Reopening - the original commit was reverted because it could crash ( https://llvm.org/PR49730 ).

This revision is now accepted and ready to land.Mar 26 2021, 11:41 AM
spatel updated this revision to Diff 333602.Mar 26 2021, 11:48 AM
spatel added a reviewer: mkazantsev.

Patch updated:
This version includes a change to create min/max intrinsics only if we started by matching min/max intrinsics. We continue to create cmp+select if the original code matched that pattern. This avoids the crashing seen in PR49730. Hopefully, we can remove all of the select matching/creation after we canonicalize to the intrinsics.

We could pull the new part of this patch into an NFC-preliminary commit, but I could not find a way to show a test difference from that part alone.

mkazantsev added a comment.EditedMar 28 2021, 10:25 PM

I confirm that with this version of patch the original failure is gone. For me it looks fine, but I'm not a compitent reviewer to approve it because I don't know SLP well enough. Thanks!

RKSimon accepted this revision.Mar 29 2021, 3:54 AM

LGTM

I confirm that with this version of patch the original failure is gone. For me it looks fine, but I'm not a compitent reviewer to approve it because I don't know SLP well enough. Thanks!

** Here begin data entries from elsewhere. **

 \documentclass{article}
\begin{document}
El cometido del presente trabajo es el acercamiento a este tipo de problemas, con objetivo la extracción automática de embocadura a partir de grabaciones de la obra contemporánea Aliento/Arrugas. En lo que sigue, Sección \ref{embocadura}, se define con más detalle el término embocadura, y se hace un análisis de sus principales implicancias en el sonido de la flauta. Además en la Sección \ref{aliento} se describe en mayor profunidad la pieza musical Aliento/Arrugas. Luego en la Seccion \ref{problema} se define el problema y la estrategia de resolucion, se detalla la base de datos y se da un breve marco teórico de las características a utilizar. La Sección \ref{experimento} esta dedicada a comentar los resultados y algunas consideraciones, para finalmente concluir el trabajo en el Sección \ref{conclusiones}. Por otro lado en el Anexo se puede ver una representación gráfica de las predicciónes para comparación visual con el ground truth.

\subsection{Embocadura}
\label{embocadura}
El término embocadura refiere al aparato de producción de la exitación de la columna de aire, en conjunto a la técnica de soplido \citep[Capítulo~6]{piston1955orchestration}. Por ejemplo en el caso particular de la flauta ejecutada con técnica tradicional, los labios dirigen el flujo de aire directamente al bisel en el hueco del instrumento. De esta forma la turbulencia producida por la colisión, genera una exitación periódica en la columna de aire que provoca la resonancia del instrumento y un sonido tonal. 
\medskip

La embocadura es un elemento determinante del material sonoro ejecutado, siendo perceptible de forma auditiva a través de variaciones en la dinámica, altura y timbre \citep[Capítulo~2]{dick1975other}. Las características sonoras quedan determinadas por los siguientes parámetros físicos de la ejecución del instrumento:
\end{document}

Thanks again for fuzz testing this! I can't say if there are more corner-cases that I haven't accounted for.
If we can't get this right, an alternative approach would be to give up on trying to handle both forms (cmp+select and intrinsic) of min/max. We could change SLP to only recognize min/max intrinsics simultaneously with the patch for instcombine that canonicalizes to those forms.